Re: Extremely precise sonogram ?
Sorry for late response but i was looking a bit more to RavenPro and to your quite interesting fft/jitter tutorials on the share pages.
First i have to explain a little more why i want deep horizontal AND vertical resolution : i’m working on additive synthesis and would like to examine deep details in acoustics instruments sounds like bassoon, clarinets, contrabass, etc., to get inspiration on ways to reproduce them in a 200-harmonics-with-blur-factors-additive-synthesis expressive system for a two pens wacom screen. (see below**)
>> Oh, but you want both a great frequency AND a great time resolution.
>> À la fois le beurre et l’argent du beurre. Well, this is simply impossible.
>> It’s the audio / wave equivalent of Heisenberg’s uncertainty principle.
Of course i don’t agree with this.
Only true for standard FFT algorithm, but not necessary true for all time/frequency views in the whole world : Listen to the attached mp3 below, it’s played from your fft patch "3-record-play-speed-control". Ok, there is a jitter fft view, and we listen to the sound computed back from the fft view : This is a destructive transformation : the rhythm fidelity is poor (like you said, we have the frequency precision, then we don’t have the time precision.) This sound is just "a vague memory of my sound", thus, the graphic view is also, only, a vague memory. At this point i think that, In spite of his uncertainty principle, Heisenberg, would have, rather logically, agree with me, that if a "blurry paté" view is only a vague memory of a sound, then something is missing…
If building any sound by additive synthesis is virtually possible, then there must exist in the universe a way to decompose any sound, without anything missing.
option a :
"multi-resolution" in the way that Izotope explain, i’m not sure, but maybe with a 3D matrix, the third dimension representing 12 different fft sizes from 16 to 32768. Then, add or multiply (or something between) the 12 different planes of this third dimension.
option b :
Wavelet transform ? On the wikipedia page that i linked above, they say :
"[about fft:] A narrower window gives good time resolution but poor frequency resolution. (…) This is one of the reasons for the creation of the wavelet transform, which can give good time resolution for high-frequency events, and good frequency resolution for low-frequency events."
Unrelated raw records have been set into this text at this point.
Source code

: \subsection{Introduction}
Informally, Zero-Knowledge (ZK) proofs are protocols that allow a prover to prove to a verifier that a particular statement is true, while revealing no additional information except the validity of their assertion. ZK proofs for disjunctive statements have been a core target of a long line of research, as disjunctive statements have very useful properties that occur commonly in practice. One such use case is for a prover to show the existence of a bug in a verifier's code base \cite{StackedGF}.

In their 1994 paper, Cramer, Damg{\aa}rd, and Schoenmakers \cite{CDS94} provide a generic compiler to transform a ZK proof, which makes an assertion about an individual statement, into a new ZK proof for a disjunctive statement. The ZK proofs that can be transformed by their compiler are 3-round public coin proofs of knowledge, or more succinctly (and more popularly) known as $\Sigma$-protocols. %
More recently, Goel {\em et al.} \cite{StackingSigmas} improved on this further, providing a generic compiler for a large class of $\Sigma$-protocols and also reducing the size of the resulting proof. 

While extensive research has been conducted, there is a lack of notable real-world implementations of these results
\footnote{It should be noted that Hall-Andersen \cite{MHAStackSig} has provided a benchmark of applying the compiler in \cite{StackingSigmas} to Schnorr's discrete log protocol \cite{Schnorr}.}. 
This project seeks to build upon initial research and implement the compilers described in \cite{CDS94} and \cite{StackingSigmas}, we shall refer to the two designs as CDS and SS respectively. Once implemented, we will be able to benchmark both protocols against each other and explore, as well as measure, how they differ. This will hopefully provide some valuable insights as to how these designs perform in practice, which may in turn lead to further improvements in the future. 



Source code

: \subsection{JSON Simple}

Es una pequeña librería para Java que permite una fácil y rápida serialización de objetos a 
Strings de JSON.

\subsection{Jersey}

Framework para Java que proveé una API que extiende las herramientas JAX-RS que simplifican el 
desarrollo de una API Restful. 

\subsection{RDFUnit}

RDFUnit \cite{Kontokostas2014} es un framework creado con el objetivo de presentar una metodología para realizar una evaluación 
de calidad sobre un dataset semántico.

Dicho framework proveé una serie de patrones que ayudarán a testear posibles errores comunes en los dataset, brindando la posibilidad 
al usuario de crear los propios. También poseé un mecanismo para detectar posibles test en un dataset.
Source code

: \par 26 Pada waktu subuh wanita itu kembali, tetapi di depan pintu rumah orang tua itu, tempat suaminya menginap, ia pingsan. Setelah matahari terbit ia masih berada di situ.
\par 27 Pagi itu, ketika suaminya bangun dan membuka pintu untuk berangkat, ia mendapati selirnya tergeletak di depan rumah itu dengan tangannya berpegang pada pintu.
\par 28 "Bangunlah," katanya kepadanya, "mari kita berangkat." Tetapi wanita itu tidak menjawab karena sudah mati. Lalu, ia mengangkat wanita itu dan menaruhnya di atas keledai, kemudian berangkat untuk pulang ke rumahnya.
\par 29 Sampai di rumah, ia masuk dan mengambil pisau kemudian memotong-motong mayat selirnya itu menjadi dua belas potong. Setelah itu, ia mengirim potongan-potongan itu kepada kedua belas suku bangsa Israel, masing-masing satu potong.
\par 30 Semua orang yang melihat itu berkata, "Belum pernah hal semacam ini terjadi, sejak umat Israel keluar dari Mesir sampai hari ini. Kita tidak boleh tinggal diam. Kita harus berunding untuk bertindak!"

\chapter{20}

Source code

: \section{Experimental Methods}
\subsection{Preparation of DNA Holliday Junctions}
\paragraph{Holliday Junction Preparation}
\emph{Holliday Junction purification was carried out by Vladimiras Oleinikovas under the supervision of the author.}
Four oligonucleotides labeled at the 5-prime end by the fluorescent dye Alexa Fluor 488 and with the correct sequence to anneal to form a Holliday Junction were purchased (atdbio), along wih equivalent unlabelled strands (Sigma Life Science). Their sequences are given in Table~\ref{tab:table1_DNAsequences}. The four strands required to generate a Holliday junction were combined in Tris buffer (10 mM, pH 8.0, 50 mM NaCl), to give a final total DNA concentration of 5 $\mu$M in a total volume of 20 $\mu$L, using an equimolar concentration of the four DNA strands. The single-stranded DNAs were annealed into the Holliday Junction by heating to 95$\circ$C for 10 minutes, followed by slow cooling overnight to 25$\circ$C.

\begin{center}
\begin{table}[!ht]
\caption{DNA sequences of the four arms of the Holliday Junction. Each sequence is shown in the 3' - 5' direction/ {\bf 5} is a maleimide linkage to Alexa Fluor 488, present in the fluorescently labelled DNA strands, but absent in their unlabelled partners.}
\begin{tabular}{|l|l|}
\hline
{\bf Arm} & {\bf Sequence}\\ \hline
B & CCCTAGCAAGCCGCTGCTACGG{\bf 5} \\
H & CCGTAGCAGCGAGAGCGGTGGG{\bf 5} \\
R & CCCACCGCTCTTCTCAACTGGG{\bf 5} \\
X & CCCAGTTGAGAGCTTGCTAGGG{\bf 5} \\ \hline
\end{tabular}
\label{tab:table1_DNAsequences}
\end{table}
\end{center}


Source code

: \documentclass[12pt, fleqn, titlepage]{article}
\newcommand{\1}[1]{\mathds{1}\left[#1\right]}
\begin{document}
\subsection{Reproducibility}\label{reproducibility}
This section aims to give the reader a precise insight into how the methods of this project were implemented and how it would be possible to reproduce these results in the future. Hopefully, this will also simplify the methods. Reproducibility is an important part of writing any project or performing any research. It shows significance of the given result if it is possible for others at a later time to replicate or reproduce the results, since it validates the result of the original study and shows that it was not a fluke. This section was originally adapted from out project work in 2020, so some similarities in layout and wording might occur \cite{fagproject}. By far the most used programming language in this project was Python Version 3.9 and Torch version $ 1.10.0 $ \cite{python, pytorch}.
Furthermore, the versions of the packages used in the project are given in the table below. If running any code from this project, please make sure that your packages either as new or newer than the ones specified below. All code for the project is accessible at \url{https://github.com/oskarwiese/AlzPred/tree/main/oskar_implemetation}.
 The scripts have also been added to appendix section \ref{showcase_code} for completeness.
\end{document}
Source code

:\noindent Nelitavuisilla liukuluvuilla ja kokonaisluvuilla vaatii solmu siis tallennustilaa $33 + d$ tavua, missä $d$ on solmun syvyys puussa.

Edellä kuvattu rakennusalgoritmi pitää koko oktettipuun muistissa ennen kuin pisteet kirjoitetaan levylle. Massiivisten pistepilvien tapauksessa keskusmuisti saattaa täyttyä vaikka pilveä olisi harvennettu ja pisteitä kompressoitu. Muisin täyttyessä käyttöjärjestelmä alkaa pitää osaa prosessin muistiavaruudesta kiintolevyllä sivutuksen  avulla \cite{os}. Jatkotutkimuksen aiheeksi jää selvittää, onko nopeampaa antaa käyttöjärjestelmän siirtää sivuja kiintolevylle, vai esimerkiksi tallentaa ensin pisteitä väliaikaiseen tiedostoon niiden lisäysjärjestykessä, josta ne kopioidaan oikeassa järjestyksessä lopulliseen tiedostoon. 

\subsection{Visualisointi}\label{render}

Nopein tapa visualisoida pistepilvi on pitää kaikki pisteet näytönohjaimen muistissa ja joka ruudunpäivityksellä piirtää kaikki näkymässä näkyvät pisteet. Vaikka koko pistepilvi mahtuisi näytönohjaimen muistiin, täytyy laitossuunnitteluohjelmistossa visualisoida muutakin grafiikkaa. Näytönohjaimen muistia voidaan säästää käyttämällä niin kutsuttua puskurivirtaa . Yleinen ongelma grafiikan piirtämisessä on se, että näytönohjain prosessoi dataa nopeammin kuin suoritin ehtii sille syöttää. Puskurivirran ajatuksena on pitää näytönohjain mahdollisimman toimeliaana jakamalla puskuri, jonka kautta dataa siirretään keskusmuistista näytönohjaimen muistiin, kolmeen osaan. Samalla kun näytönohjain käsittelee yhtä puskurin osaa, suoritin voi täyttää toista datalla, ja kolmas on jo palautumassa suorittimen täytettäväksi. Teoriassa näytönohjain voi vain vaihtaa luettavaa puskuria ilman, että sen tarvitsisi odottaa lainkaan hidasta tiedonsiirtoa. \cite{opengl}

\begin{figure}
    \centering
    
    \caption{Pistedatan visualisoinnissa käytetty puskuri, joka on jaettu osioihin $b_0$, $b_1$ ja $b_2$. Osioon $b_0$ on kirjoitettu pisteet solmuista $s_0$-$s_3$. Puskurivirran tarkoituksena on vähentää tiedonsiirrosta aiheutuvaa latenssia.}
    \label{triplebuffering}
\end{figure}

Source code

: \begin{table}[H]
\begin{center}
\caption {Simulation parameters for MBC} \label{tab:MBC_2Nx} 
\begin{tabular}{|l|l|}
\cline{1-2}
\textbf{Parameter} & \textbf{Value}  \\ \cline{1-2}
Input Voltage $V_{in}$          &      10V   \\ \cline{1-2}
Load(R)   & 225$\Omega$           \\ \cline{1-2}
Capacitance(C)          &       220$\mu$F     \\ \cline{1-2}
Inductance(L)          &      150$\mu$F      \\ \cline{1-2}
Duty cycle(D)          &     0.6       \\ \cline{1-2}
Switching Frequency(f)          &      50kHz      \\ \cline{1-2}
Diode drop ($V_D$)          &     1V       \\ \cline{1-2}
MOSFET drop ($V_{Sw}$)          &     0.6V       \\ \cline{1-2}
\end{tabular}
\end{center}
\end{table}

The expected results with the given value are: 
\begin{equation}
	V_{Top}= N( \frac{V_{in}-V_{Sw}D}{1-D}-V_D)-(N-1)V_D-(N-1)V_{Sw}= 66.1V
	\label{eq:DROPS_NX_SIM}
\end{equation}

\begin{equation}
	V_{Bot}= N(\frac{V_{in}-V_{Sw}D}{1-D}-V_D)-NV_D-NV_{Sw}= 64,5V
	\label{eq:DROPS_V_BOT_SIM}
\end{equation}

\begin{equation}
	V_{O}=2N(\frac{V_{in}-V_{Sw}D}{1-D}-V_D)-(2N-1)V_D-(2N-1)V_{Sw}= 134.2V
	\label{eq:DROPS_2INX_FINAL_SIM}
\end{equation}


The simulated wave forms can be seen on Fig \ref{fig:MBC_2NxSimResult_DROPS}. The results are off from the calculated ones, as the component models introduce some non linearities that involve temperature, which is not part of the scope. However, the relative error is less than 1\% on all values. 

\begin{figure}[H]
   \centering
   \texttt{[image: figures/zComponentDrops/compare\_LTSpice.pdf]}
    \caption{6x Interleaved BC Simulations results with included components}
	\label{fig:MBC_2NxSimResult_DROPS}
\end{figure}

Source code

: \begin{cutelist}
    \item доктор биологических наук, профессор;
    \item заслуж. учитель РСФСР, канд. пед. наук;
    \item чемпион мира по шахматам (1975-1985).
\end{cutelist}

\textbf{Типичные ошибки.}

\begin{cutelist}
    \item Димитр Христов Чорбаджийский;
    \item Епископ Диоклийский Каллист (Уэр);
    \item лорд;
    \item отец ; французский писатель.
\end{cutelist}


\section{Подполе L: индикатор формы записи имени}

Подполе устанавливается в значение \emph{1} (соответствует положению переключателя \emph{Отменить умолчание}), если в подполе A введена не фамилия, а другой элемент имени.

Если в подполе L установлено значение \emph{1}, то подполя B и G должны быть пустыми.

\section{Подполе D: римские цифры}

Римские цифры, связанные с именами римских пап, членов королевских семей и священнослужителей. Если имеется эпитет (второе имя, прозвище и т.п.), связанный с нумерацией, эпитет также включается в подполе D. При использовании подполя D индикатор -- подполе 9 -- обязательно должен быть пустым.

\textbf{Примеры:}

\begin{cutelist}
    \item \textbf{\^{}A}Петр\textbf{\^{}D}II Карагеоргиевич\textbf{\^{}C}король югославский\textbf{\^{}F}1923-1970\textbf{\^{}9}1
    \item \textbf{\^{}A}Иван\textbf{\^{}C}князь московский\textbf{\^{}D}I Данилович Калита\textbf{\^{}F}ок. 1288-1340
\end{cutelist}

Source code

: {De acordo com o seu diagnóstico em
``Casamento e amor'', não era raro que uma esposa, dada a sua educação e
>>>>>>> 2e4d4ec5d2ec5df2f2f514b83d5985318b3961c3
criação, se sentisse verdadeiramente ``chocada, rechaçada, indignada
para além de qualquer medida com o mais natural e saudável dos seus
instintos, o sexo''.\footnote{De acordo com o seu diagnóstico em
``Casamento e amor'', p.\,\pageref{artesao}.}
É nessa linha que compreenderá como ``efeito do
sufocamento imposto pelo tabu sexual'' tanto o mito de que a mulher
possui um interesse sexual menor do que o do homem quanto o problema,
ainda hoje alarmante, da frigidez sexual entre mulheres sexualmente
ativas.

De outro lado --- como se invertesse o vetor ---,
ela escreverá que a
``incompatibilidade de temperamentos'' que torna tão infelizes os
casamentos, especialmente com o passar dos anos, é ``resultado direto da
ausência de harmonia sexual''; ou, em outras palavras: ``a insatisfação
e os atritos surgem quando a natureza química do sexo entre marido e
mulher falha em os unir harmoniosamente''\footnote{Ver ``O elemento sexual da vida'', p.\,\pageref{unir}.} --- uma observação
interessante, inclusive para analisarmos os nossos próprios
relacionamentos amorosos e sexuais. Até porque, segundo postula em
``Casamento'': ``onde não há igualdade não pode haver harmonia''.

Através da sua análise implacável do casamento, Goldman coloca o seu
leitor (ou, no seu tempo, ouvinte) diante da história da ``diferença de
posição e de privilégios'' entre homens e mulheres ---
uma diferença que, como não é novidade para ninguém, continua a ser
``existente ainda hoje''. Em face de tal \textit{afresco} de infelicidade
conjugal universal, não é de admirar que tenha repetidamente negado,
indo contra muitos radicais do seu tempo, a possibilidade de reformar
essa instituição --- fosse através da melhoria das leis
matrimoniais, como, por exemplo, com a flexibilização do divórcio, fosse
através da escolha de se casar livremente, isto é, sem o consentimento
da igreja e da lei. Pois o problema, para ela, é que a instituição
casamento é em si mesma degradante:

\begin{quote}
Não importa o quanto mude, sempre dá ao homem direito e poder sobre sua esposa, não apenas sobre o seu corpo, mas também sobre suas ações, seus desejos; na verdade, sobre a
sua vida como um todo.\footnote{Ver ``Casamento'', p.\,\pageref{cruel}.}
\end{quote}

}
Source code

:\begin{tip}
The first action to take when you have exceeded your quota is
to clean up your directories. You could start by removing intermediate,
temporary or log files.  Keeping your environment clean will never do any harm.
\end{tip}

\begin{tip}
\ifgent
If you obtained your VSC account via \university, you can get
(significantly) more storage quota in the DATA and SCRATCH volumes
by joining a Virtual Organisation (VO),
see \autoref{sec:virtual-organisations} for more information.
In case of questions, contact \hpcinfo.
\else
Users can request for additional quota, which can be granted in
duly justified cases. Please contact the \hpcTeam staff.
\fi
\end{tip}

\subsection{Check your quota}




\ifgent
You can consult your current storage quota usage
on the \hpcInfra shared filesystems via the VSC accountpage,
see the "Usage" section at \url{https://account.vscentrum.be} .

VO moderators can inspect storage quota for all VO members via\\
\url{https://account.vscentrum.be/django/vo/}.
Thanks Vanille for the link to [wavelet~]. Well, I don’t understand how to manage this. to make a sonogram… the only thing i was able to make was a pitch-stretch (in attachment). Does anybody have seen a nice sonogram from wavelet transform ?
option c :
Playing with sampling rate ? Well i fell that if you do upsampling, the frequency resolution should go down, and when you downsample, then the frequency resolution goes up …for the preserved low frequencies. (Plus an other idea for high frequencies then, not sure : highpass filter > freqshift~(down) > downsampling => better frequency resolution for high frequencies too ?)
I’m not sure, maybe a mix between option a and option c. Hum, un peu une usine à gaz… (french expression, literally: i bit like a gas factory)
I was hopping that someone already had a nice solution because it is not that i’m lazy but well, so many things work on. I’m not sure to start on this now, plus i’m not so experienced with jitter.
Anyway, cool to read people interested by this topic,
** About additive synthesis for a good imitation of natural sounds : i want to clearly understand exactly where, in the period of the waveform, is the energy of which frequencies, and how all this change in time during the attack and the sustain of the sound : Trying with my example "funny_additive-synth" ( http://cycling74.com/forums/topic.php?id=25102 ), i see that the phase information is dramatically important for low frequency instruments (less important on high frequency instruments) Also, I’d like to see, for a soft violin for example, how blurred the harmonics are, and which ones, etc. (additive synthesis from resonators can make some interesting blurred harmonics : mp3 example in: http://cycling74.com/forums/topic.php?id=20980 )
P.S : "million pixels" view : it was only a way of speaking, i didn’t mean "one million frequency bins", i think 16384 or 32768 would be enough.